4.7. Transcription Factor Prediction
The single-cell transcription factor regulatory network is mainly completed by SCENIC [
16] (Version 1.3.1) and its dependent GENIE3 [
34] (Version 1.18.0), RcisTarget (Version 1.3.1) and AUCell [
16] (Version 1.1.6) packages in R. To avoid artificial co-variation, summarized counts (UMI count) were used as input data of GENIE3 (R version) to calculate the co-expression between TF and potential target gene through random forest models. By using motif framework of iRegulon information recorded by i-cisTarget (mm9-500bp-upstream-7species.mc9nr.feather and mm9-tss-centered-10kb-7species.mc9nr.feather), TF-motif enrichment analysis was carried out on sequences of 10 kb around and 500 bp upstream from the transcriptional start site (TSS). In the results, a normalized enrichment score (NES) greater than 3.0 was regarded as a qualified regulon and preserved. The genetic matrix of regulon was scored by AUCell packages, a method for area under the curve (AUC) calculation. According to the correspondence between TF and TG in RcisTarget and hypotaxis of receptors and TF in scMLnet [
35], we constructed the regulatory network of receptor, TF and TG. The continuous AUCell score of regulon was analyzed for difference through the limma package, Then circlize [
36] (Version 0.4.15) and plotly (Version 4.10.0) were performed, respectively, to display top50 (if sufficient) significantly different regulon (
p value < 0.01) in annular heat map and sankey diagram.
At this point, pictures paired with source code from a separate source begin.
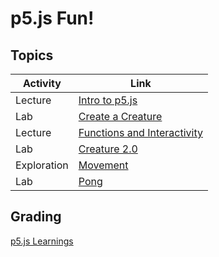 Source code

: # p5.js Fun!

## Topics

| Activity     | Link
|--------------|---------------------------
| Lecture      | [Intro to p5.js](pdfs/01_intro_to_p5js.pdf)
| Lab          | [Create a Creature](pdfs/02_creature.pdf)
| Lecture      | [Functions and Interactivity](pdfs/03_functions_interactivity.pdf)
| Lab          | [Creature 2.0](pdfs/04_creatureV2.pdf)
| Exploration  | [Movement](pdfs/05_movement.pdf)
| Lab          | [Pong](pdfs/06_pong.pdf)

## Grading
[p5.js Learnings](pdfs/00_Learnings_p5js.pdf)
4.8. Bulk RNA-Seq Was Deconvolved by Cibersort Using the scRNA-Seq Data
Fastq files of bulk RNA-Seq were trimmed and aligned to the reference index (mm10 Version). Then gene counts were obtained by featureCount (Version 2.0.1) to calculate the transcripts per million (TPM). After figuring out the top 10 marker genes of 10 sub cell cluster, deconvolution was implemented by Cibersort.
4.9. scRNA-Seq Labels Transformation
In addition to the Ctrl and DKD groups, scRNA data from the HKC treatment group came from SRA (PRJNA991651), data of ARB and Sodium-glucose cotransporter-2 inhibitors (SGLT2i) treatment groups came from GEO (GSE181382). The data of all the groups underwent the same preprocessing process and were annotated with the same cell type as the DKD group. Finally, CD-PC and B cells of the Ctrl, HKC, ARB and SGLT2i groups were severally transformed with labels of HDC and DDC through singleR (Version 1.10.0).